▶ [What you need to do]
Please retype, character for character, the portion of the entries below that runs from the line containing "modulée par couches." to the last line.

(Plain-text document sources)
================

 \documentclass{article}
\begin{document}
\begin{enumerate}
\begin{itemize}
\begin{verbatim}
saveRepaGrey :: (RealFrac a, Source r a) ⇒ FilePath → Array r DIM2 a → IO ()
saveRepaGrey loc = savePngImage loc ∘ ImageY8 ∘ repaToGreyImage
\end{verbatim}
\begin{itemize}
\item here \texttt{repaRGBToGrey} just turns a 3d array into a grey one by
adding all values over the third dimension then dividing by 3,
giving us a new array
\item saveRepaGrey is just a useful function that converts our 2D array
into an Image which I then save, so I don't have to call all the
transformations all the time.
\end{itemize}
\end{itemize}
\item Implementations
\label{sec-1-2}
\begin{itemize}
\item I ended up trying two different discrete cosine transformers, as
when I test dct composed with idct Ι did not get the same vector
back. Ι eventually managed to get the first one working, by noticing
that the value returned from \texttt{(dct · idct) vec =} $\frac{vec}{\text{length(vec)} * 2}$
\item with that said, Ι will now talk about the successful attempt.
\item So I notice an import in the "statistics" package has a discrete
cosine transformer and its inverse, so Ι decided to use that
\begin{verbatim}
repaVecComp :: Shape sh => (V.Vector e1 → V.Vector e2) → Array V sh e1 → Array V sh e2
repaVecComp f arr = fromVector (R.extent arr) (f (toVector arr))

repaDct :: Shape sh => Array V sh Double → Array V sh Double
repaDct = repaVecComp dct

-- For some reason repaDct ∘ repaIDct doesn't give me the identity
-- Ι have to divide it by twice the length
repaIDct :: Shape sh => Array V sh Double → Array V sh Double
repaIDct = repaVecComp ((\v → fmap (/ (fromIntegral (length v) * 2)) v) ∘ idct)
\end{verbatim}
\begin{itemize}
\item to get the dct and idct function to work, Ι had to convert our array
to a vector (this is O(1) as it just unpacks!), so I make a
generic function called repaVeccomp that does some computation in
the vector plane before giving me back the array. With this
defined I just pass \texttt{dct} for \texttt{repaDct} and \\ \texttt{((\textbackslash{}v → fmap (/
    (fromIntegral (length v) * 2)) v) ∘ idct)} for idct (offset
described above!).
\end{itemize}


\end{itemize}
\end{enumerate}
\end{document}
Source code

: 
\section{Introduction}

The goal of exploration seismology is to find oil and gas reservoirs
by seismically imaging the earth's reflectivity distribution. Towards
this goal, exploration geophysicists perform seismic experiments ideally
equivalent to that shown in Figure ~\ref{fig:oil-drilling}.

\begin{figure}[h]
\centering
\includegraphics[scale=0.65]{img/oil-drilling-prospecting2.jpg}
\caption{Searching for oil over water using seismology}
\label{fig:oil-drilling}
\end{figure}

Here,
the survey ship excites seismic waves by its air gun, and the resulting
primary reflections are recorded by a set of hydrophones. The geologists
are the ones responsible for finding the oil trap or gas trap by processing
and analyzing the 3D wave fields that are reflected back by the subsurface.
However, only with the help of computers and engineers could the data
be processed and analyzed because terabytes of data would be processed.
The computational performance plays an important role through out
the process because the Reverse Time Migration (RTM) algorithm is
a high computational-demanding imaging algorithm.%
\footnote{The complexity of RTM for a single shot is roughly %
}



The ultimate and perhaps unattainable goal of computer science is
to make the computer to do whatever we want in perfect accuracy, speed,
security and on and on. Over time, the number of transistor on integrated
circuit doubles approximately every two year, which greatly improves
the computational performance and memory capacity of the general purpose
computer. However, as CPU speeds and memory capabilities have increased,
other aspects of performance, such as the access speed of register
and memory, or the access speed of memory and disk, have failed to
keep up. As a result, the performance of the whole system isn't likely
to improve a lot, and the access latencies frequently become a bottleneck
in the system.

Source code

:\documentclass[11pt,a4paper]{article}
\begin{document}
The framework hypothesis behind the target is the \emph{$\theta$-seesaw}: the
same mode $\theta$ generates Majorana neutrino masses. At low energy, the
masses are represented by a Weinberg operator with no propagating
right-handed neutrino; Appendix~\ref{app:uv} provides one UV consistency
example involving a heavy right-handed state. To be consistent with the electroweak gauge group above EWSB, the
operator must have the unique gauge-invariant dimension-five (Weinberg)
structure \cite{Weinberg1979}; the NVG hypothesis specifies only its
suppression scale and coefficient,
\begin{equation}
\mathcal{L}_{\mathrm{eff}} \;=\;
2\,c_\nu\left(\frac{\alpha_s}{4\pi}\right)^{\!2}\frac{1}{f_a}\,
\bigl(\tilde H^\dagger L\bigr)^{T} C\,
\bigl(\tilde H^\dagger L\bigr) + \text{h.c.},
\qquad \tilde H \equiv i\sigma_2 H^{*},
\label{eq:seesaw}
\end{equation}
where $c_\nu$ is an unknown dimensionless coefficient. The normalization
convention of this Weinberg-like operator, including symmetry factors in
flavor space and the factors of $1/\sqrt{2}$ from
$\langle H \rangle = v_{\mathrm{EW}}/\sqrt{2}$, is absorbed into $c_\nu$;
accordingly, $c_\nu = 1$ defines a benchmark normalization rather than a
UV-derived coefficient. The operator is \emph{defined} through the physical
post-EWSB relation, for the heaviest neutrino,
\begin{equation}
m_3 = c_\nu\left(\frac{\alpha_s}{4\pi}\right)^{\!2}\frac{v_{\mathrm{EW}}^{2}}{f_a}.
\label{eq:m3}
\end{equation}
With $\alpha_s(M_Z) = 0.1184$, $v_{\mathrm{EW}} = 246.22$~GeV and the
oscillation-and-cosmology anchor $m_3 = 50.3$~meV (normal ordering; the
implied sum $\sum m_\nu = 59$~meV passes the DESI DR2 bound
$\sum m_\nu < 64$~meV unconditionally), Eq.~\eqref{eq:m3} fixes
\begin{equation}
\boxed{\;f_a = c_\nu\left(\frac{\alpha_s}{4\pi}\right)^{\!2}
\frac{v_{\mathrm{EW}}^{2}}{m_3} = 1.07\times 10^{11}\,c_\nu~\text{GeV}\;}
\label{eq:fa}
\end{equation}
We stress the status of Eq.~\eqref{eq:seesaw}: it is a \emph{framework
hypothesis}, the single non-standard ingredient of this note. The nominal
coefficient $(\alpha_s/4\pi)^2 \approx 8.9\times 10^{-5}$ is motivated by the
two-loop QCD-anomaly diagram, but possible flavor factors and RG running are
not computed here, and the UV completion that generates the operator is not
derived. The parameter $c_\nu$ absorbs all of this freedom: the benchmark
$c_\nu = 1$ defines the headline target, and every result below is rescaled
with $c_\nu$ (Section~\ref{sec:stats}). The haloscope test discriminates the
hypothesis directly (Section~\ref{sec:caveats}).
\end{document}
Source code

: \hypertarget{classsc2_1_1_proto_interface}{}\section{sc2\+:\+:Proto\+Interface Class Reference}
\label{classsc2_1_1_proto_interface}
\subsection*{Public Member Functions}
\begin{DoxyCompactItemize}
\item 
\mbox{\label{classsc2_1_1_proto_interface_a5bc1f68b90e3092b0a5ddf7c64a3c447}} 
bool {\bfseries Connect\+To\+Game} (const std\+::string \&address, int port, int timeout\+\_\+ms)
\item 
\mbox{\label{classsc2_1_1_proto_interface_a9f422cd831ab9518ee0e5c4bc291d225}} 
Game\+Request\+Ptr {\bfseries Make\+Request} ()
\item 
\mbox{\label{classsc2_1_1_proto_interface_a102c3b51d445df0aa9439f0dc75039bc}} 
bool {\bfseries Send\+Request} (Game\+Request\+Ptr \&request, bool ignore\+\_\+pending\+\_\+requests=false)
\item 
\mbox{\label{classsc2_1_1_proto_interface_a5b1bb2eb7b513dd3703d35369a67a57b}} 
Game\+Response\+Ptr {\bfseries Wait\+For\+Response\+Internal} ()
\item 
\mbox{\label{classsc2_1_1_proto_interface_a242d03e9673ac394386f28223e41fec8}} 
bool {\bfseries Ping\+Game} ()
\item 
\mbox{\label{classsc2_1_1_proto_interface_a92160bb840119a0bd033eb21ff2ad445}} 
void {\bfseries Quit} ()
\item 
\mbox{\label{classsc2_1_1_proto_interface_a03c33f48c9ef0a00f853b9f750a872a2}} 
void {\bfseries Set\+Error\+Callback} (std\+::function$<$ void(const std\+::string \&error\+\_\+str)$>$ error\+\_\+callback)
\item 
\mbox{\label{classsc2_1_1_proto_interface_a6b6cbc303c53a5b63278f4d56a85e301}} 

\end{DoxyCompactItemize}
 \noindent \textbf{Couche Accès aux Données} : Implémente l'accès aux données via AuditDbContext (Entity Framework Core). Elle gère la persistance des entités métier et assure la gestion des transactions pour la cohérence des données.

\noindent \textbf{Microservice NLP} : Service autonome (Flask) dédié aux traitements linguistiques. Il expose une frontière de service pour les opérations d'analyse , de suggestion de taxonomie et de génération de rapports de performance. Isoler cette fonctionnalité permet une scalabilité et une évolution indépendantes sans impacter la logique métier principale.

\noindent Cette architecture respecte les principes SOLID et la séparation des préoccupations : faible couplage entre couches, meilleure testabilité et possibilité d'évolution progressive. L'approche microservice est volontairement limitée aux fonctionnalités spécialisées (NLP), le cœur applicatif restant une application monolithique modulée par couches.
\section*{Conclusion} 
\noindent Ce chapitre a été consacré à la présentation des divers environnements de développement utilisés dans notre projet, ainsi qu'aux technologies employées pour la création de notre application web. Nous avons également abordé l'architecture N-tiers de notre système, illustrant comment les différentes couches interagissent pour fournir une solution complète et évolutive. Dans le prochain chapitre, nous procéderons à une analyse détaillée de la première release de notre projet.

================

▶ [Solved exercise]
\noindent Cette architecture respecte les principes SOLID et la séparation des préoccupations : faible couplage entre couches, meilleure testabilité et possibilité d'évolution progressive. L'approche microservice est volontairement limitée aux fonctionnalités spécialisées (NLP), le cœur applicatif restant une application monolithique modulée par couches.
\section*{Conclusion} 
\noindent Ce chapitre a été consacré à la présentation des divers environnements de développement utilisés dans notre projet, ainsi qu'aux technologies employées pour la création de notre application web. Nous avons également abordé l'architecture N-tiers de notre système, illustrant comment les différentes couches interagissent pour fournir une solution complète et évolutive. Dans le prochain chapitre, nous procéderons à une analyse détaillée de la première release de notre projet.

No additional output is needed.